> [INPUT]
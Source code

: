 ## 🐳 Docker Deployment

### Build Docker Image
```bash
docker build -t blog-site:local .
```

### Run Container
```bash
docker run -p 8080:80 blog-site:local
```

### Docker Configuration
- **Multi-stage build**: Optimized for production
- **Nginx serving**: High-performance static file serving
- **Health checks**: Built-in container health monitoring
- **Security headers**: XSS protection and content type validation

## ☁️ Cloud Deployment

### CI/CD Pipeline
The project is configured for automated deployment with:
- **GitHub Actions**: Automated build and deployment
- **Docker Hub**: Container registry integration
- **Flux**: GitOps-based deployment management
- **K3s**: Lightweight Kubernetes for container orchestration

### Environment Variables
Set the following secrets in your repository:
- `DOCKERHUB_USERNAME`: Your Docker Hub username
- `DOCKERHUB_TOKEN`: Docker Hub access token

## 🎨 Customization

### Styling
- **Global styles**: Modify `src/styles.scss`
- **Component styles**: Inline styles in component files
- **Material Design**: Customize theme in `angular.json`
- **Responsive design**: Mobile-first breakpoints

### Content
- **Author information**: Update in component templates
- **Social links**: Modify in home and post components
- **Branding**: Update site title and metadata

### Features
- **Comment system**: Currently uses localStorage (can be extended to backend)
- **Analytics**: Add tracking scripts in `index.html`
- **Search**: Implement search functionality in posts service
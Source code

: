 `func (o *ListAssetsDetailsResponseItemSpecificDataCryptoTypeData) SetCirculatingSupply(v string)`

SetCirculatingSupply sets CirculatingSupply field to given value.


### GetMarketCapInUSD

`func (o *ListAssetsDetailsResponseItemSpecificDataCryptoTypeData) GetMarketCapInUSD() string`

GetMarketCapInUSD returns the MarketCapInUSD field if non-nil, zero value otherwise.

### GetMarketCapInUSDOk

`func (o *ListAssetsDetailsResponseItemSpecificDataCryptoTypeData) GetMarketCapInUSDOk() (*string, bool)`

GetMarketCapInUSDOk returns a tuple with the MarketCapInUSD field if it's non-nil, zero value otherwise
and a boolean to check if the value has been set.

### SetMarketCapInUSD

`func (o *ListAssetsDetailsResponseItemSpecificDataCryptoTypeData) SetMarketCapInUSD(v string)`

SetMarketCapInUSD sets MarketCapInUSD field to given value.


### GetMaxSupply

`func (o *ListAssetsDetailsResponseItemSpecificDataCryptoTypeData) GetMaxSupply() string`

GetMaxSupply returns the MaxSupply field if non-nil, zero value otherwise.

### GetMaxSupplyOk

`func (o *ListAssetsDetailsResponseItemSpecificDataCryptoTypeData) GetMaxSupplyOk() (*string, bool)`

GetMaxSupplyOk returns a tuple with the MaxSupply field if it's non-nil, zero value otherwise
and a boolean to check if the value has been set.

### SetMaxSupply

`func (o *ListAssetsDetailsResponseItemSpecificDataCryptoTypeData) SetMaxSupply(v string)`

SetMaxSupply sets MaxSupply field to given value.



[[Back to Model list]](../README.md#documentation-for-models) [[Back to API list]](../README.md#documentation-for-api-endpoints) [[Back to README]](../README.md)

---

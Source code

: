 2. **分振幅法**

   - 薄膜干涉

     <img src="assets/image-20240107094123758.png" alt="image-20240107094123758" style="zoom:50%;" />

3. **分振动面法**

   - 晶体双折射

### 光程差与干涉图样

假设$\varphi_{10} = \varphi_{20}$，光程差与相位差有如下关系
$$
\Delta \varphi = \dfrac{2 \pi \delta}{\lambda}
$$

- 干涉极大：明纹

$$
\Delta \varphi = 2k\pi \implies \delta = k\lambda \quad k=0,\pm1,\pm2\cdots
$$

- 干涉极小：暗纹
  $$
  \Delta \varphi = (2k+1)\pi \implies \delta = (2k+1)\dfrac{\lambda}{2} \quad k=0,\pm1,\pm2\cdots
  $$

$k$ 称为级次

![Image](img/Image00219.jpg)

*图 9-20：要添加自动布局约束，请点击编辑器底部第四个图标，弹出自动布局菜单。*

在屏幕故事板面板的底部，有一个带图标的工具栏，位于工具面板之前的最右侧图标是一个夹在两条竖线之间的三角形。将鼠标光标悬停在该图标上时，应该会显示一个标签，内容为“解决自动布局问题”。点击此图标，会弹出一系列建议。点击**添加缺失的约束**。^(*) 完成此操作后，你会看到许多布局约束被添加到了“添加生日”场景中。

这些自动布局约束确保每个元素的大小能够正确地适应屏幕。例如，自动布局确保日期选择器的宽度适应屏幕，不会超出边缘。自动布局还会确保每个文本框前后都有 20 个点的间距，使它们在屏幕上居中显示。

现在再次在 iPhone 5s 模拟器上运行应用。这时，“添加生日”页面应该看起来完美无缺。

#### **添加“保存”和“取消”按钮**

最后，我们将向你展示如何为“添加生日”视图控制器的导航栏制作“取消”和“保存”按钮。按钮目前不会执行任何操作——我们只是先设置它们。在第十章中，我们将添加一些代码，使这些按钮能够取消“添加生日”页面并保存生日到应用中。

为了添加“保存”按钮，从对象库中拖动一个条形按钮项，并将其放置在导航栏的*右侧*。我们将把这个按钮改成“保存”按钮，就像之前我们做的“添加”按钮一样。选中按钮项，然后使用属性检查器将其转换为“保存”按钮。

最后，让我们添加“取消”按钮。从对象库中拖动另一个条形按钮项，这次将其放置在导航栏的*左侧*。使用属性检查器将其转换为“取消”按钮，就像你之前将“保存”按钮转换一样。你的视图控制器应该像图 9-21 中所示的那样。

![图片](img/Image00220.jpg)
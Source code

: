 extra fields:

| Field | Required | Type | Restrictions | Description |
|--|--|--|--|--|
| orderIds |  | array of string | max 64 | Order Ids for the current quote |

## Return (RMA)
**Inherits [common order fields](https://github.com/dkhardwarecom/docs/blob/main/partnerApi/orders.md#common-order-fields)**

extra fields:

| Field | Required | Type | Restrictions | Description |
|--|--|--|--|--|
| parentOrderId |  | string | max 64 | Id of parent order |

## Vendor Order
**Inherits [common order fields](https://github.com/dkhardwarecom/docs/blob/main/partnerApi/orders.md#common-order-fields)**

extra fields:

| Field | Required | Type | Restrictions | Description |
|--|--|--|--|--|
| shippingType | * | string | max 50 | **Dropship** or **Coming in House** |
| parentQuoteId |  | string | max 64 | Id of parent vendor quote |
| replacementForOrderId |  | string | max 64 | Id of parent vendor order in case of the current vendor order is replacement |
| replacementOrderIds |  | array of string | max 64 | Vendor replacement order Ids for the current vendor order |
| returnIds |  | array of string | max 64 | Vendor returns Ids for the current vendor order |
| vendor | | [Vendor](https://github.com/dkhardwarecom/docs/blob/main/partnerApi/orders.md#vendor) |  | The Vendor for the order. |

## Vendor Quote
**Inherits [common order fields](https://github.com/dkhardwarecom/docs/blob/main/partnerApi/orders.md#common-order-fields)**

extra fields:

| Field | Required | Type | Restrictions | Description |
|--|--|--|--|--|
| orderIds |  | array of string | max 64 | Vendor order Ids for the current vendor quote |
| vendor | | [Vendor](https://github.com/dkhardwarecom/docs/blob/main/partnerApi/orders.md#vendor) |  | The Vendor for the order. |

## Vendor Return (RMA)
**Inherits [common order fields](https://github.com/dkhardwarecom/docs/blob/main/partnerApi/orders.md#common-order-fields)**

> [TRY IT]
Where the string "zero" appears in a line of the entries above, return that line.

> [EXERCISE RESULT]
GetMarketCapInUSD returns the MarketCapInUSD field if non-nil, zero value otherwise.
GetMarketCapInUSDOk returns a tuple with the MarketCapInUSD field if it's non-nil, zero value otherwise
GetMaxSupply returns the MaxSupply field if non-nil, zero value otherwise.
GetMaxSupplyOk returns a tuple with the MaxSupply field if it's non-nil, zero value otherwise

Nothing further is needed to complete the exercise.